Problem statement: From the line below that contains "alignment, such as" to the line that contains "Offset & \%", repeat every line exactly, both ends included, and nothing else.

- - -

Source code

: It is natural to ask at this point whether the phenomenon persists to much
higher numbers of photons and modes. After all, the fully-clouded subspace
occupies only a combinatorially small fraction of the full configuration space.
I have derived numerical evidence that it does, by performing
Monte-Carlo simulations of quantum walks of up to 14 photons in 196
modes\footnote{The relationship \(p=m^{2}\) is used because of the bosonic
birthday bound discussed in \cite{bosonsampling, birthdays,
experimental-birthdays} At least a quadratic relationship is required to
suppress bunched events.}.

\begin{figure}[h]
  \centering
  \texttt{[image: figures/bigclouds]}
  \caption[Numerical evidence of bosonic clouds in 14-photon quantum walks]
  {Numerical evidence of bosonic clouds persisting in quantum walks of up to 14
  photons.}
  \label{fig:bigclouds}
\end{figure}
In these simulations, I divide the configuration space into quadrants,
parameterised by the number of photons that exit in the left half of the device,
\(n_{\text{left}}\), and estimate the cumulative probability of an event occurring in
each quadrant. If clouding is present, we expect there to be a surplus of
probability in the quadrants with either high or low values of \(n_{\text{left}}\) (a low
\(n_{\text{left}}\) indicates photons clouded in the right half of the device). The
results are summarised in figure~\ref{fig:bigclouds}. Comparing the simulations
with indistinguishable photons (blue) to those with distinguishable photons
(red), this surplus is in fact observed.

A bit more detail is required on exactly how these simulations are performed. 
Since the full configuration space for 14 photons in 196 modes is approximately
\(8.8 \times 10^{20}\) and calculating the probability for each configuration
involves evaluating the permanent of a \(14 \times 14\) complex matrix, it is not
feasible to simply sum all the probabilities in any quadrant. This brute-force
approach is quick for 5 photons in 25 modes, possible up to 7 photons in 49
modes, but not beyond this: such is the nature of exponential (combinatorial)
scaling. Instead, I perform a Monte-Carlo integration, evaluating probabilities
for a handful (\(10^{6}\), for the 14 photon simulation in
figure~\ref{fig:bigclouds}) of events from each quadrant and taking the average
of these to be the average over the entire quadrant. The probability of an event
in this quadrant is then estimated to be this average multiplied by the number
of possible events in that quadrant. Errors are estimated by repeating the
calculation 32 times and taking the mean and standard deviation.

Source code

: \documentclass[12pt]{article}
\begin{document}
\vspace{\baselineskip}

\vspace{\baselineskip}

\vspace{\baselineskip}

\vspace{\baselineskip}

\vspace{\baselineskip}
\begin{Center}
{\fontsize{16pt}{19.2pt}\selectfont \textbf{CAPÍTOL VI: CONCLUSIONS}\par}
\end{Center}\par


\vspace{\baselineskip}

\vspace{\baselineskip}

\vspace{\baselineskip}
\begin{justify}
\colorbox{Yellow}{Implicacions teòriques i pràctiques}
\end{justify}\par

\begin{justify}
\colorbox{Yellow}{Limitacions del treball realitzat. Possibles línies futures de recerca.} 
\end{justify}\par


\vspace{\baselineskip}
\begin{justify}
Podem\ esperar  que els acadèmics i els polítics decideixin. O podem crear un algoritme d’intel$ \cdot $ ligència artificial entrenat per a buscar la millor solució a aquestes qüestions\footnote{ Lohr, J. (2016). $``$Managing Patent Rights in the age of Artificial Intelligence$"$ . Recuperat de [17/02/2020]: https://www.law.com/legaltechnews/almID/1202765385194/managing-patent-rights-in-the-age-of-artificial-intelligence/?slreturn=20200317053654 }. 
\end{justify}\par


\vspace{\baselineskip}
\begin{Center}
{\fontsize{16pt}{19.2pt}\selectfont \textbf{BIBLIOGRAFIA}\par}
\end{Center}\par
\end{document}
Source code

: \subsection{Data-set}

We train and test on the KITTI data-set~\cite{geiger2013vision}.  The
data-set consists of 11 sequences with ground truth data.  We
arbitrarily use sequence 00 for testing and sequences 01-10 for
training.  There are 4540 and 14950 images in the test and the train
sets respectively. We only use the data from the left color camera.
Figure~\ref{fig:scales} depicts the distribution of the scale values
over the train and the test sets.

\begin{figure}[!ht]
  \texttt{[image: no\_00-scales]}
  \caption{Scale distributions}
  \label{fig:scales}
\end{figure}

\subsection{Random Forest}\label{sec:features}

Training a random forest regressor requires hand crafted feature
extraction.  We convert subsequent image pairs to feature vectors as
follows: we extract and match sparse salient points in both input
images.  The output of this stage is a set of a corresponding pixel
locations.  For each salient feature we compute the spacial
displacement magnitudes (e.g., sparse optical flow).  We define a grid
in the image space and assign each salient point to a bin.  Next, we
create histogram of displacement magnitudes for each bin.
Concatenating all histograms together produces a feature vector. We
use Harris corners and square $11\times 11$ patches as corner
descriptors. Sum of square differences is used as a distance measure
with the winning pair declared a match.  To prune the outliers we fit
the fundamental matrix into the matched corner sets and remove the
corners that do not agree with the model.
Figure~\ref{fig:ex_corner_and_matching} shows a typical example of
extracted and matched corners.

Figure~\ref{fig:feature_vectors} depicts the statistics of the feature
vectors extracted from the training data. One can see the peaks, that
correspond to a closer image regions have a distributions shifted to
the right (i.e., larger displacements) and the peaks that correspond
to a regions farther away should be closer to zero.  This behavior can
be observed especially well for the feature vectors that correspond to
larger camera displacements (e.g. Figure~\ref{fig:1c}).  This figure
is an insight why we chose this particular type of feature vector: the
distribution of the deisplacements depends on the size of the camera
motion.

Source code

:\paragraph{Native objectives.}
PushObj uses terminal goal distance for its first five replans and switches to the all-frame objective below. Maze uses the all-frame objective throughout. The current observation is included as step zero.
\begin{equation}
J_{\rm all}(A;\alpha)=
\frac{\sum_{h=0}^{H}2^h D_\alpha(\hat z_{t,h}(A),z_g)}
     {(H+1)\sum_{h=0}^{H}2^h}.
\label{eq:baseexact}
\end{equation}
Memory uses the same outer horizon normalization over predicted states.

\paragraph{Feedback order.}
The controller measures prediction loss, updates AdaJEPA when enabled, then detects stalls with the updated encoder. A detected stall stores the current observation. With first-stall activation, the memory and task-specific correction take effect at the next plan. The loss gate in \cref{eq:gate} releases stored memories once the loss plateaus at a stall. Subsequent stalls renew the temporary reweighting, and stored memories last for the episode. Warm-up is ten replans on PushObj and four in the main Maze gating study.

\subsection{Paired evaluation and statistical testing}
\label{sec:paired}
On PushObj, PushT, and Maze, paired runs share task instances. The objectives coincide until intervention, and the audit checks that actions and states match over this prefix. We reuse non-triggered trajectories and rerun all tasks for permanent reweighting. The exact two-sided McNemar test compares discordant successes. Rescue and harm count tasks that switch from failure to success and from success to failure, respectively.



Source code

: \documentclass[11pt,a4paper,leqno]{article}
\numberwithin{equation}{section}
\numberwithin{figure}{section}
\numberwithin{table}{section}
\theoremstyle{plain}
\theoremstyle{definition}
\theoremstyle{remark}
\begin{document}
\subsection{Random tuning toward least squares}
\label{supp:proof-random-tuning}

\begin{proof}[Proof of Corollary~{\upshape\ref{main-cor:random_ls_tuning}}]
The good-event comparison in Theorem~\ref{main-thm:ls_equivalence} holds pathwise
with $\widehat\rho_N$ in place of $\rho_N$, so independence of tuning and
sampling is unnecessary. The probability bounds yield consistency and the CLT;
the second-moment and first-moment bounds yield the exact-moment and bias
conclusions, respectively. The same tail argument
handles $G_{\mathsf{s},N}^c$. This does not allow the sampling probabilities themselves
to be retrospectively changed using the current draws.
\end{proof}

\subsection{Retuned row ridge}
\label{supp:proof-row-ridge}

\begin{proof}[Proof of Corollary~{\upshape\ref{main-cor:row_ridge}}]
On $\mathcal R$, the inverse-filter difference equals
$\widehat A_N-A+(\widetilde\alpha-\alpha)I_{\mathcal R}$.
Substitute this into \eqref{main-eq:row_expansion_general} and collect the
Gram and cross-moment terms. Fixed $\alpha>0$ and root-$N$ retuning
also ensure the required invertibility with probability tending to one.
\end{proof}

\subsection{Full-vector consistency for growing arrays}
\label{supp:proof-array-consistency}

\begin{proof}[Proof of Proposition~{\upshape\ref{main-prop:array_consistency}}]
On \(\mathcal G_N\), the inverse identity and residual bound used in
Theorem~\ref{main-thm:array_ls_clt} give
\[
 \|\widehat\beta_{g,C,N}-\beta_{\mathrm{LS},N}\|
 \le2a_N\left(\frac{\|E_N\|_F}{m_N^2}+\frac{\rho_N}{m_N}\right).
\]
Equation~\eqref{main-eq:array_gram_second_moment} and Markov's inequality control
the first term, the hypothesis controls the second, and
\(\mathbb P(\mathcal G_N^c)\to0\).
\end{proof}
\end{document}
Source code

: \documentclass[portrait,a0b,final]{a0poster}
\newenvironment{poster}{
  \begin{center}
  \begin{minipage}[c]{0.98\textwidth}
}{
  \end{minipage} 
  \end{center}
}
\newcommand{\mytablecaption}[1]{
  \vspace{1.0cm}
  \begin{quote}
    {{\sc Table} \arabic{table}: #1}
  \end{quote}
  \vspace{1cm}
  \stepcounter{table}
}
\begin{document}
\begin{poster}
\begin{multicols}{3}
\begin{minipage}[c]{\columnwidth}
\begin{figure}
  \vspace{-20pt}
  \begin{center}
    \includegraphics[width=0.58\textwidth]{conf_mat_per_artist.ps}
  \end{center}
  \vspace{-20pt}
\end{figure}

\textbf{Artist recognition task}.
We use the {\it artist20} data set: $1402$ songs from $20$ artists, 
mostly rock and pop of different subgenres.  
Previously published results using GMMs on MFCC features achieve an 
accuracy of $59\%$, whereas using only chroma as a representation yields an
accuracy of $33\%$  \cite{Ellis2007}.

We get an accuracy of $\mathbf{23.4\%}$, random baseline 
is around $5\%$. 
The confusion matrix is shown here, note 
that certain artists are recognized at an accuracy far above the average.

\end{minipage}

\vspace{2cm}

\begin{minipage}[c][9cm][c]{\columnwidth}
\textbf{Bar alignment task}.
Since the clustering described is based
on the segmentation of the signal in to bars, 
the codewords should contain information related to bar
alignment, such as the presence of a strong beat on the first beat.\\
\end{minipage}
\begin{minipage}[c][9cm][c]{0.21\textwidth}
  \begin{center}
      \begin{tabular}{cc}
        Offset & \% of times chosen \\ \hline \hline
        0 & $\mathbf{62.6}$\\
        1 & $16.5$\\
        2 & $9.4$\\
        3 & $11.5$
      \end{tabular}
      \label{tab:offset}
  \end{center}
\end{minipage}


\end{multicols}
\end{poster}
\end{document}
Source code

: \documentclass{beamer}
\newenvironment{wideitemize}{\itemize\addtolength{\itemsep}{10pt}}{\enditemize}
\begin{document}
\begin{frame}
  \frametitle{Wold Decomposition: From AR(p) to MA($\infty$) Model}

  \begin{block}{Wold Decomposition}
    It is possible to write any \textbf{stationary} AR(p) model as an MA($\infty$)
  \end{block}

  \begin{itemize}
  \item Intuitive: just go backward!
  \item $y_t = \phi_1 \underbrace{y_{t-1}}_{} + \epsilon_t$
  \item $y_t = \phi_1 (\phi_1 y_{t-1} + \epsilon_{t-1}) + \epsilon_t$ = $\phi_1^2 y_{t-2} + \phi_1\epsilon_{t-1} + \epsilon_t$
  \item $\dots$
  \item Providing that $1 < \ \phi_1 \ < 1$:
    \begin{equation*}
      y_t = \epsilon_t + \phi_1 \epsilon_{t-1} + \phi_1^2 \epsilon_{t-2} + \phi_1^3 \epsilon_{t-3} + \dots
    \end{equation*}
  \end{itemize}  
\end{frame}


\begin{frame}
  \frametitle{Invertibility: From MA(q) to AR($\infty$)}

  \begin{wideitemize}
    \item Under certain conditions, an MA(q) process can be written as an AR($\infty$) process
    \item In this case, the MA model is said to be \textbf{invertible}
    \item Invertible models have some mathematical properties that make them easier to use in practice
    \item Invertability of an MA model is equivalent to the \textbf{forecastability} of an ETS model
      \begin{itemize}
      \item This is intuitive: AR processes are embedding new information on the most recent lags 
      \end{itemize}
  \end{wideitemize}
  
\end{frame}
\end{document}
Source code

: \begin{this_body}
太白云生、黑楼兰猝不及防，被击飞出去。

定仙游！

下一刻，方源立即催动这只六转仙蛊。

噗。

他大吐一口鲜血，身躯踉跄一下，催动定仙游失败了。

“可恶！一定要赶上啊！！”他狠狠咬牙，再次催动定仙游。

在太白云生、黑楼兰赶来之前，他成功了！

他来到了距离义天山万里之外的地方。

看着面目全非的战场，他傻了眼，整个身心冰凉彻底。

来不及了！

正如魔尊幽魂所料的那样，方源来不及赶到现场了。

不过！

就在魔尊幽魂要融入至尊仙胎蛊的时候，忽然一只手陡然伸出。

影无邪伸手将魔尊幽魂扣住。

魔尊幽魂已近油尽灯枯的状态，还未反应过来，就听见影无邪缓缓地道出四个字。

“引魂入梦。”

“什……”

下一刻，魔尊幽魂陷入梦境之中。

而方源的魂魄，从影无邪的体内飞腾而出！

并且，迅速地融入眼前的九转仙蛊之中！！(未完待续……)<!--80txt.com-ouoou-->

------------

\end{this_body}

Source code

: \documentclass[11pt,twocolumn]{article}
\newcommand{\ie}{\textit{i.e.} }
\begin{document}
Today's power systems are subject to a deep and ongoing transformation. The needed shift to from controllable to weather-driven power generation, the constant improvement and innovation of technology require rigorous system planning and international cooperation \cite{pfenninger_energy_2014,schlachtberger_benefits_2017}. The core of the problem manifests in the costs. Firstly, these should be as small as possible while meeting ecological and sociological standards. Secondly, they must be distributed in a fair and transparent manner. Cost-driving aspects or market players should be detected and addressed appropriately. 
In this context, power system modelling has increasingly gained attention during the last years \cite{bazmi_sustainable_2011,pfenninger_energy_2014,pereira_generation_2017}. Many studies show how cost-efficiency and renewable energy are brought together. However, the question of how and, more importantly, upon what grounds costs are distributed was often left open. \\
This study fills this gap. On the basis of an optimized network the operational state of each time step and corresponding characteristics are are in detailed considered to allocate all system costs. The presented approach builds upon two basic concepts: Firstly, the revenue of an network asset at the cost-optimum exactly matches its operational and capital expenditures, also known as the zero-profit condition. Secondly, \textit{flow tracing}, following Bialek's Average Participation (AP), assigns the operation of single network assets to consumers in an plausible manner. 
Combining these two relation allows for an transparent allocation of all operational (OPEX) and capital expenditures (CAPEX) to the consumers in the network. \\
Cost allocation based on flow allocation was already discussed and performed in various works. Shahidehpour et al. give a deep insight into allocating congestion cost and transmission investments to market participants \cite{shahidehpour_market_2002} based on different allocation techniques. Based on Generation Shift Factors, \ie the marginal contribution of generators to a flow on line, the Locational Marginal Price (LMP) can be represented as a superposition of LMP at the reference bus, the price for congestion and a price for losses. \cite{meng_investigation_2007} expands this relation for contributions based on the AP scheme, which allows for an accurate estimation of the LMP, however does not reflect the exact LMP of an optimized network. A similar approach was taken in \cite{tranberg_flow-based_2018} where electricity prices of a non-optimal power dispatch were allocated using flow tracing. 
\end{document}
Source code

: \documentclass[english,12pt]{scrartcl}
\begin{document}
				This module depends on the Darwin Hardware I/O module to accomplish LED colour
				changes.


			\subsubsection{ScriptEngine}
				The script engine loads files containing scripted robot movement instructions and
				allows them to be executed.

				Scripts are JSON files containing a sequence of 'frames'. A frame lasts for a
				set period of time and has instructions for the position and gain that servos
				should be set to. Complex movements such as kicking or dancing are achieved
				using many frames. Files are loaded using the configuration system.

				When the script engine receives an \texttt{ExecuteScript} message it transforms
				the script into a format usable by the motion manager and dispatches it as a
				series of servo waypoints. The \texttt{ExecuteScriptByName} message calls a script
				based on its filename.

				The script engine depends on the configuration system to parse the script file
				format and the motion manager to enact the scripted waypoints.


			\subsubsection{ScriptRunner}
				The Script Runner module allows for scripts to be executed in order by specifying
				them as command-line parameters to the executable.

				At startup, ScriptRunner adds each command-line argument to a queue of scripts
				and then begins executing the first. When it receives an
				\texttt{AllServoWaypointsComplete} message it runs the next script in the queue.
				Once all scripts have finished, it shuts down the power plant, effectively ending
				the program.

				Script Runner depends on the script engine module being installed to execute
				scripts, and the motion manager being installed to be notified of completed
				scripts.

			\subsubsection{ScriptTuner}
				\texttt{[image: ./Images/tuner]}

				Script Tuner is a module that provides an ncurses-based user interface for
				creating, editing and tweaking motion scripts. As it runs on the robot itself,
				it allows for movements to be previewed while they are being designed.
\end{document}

- - -

Written solution:
alignment, such as the presence of a strong beat on the first beat.\\
\end{minipage}
\begin{minipage}[c][9cm][c]{0.21\textwidth}
  \begin{center}
      \begin{tabular}{cc}
        Offset & \% of times chosen \\ \hline \hline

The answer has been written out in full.